LabVIEW

The cut-off frequency that you should be using is completely dependent on what you are trying to learn from your measurement.  Do you expect to have signals above 4kHz of interest?  If so, the a cut-off frequency of 4 kHz is a bad idea.

For me, if I've already done the FFT, why bother with the filter?  Just plot the FFT up to the frequencies of interst and ignore any higher frequencies (of course this pre-supposes that you are using a hardware filter to ensure that you don't have any aliasing in your signal).

Nequist theorem, the maximum signal is 50 kHz as i sample at a rate of 100 kHz.

After 4 kHz it seems that there is noise, isnt it?
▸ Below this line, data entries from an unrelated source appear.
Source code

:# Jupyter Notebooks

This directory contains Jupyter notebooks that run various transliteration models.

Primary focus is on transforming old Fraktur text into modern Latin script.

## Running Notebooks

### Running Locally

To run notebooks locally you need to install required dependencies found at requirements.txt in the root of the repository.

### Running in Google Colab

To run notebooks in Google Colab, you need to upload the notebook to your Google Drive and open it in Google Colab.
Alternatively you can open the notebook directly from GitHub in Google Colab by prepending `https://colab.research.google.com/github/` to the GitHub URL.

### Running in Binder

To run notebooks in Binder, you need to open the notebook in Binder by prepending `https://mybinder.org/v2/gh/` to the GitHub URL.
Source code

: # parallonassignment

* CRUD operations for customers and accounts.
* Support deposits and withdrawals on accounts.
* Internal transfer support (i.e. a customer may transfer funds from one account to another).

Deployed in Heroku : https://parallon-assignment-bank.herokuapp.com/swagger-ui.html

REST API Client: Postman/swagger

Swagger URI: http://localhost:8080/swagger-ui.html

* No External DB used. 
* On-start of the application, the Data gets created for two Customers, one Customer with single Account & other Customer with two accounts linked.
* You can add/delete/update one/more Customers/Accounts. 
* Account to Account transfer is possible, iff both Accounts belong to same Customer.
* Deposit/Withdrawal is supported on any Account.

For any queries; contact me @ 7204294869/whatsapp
Also keep in mind that, depending on your application, Nyquist theorem might not hold true. I put together this simple VI to help illustrate the point, a simple sine wave generator sampling at 10kHz, where you start having data loss as soon as sampling rate is lower than 10 times the signal frequency, and gradually turns into a garbled mass of points that resembles a sine wave as it progresses, so if you want to reconstruct the signal, 2 times frequency might not be enough. It is further explained in this MATLAB thread

https://www.mathworks.com/matlabcentral/newsreader/view_thread/314114?requestedDomain=www.mathworks....

And this bit about oscilloscopes:

http://electronics.stackexchange.com/questions/39788/why-did-aliasing-occur-at-a-frequency-before-th...

This one hits close to home as I had issues with sampling rate a while ago, struggling with a similiar problem, until I further delved into Nyquist theorem.